Yeah. Thank you for that question, and very valid one, obviously, because there is different dynamics with AI services as they require some computing power as well and create costs, obviously, as well. Now, with these forecasting services, currently, we embed them or sell them as a separate module. So this is more the add-on or the effect of winning more customers and enhancing the overall ticket volume for the particular customer. Now, going forward for the agentic use cases, we will envision a hybrid pricing structure where we do have then, on one hand, token-based computing power-related price methodology, and of course, in parallel, the similar subscription-based pricing as we do have today.

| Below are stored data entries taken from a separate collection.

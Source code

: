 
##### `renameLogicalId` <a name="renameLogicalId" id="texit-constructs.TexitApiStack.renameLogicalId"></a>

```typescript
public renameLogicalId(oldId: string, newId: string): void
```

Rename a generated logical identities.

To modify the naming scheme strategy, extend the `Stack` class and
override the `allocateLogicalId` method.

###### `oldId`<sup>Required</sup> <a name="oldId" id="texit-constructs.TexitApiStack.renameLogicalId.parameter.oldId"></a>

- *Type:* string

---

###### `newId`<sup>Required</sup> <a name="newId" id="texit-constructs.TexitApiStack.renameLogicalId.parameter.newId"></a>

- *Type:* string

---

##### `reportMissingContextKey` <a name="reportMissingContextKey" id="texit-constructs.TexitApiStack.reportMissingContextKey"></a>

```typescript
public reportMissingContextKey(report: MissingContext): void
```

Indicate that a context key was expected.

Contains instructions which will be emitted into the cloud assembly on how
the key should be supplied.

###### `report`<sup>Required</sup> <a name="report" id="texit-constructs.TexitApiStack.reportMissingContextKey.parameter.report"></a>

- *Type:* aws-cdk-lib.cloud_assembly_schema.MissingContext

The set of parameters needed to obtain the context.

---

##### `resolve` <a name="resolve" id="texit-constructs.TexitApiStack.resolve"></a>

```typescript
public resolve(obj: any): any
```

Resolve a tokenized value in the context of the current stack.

It will be a combination of both. Currently, for the current modules, the forecasting ones, we have not implemented that, but for the new agentic AI services, it will be implemented this way.

Gustav Froberg
Director of Equity Research, Berenberg

Great. And is there any gross margin difference between what it is that you envisage to charge for customers on a token basis versus a subscription, or not really?

Christof Leiber
CFO, ATOSS Software SE

It's too early to tell, really, but I would, I mean, our goal is to keep our healthy gross margins stable, and I don't wanna go into the details of where our gross margins stand at this point.

Gustav Froberg
Director of Equity Research, Berenberg

Okay. No problem. Thank you very much.

Operator

Ladies and gentlemen, that was the last question. I would now like to turn the conference back over to Christof Leiber for any closing remarks.

Christof Leiber
CFO, ATOSS Software SE

Well, thank you, and thank you for all the attendees and your interest, your continued interest in ATOSS. Just in a nutshell, I just want to reiterate, the entire team here at ATOSS is extremely proud to have delivered 20 consecutive years. And not just because we have... Basically, we're always looking in the back mirror, and then we, we celebrate ourselves for having the 20 years. The 20 years success is really about having built a platform that gives us comfort to look into the future. In this area of workforce management, we have the financial means, the innovation capabilities, and a lot more that will put us in a position to leverage the opportunities that there are with AI for a software vendor that has deep embeddedness with our customers, good exchange and continued exchange with our customers.

And that is what we hope we will leverage, not just in 2026, but all the way to 2030, and there are so many more things that we could talk about, but I hope we leave that to the next earnings calls. And with that, I'll close it, and thank you for your interest. Thank you.

Operator

Ladies and gentlemen, the conference is now over. Thank you for choosing Chorus Call, and thank you for participating in the conference. You may now disconnect your lines. Goodbye.